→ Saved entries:
◇ ◇ ◇

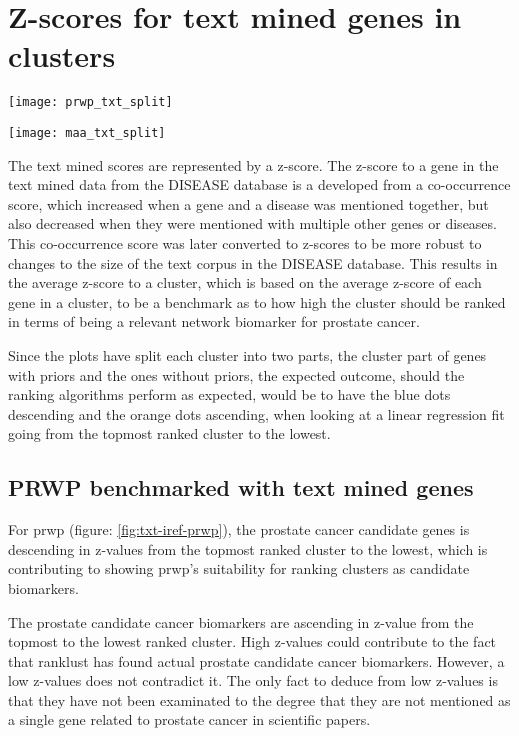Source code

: \section{Z-scores for text mined genes in clusters}
\begin{sidewaysfigure}
    \texttt{[image: prwp\_txt\_split]}
    \caption{Average z-score in a cluster ranked by PRWP}
    \label{fig:txt-iref-prwp}
\end{sidewaysfigure}
\begin{sidewaysfigure}
    \texttt{[image: maa\_txt\_split]}
    \caption{Average z-score in a cluster ranked by MAA}
    \label{fig:txt-iref-maa}
\end{sidewaysfigure}

The text mined scores are represented by a z-score. The z-score to a gene in the
text mined data from the DISEASE database is a developed from a co-occurrence
score, which increased when a gene and a disease was mentioned together, but
also decreased when they were mentioned with multiple other genes or diseases.
This co-occurrence score was later converted to z-scores to be more robust to
changes to the size of the text corpus in the DISEASE database\cite{jensen}.
This results in the average z-score to a cluster, which is based on the average
z-score of each gene in a cluster, to be a benchmark as to how high the cluster
should be ranked in terms of being a relevant network biomarker for prostate
cancer.

Since the plots have split each cluster into two parts, the cluster part of
genes with priors and the ones without priors, the expected outcome, should the
ranking algorithms perform as expected, would be to have the blue dots
descending and the orange dots ascending, when looking at a linear regression
fit going from the topmost ranked cluster to the lowest.

\subsection{PRWP benchmarked with text mined genes}
For \gls{prwp} (figure: \ref{fig:txt-iref-prwp}), the prostate cancer candidate genes is
descending in z-values from the topmost ranked cluster to the lowest, which is
contributing to showing \gls{prwp}'s suitability for ranking clusters as
candidate biomarkers.

The prostate candidate cancer biomarkers are ascending in z-value from the
topmost to the lowest ranked cluster. High z-values could contribute to the fact
that ranklust has found actual prostate candidate cancer biomarkers. However,
a low z-values does not contradict it. The only fact to deduce from low z-values
is that they have not been examinated to the degree that they are not mentioned
as a single gene related to prostate cancer in scientific papers.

◇ ◇ ◇

Lines from the entries that contain the string "expected" must be found and copied.

genes with priors and the ones without priors, the expected outcome, should the
ranking algorithms perform as expected, would be to have the blue dots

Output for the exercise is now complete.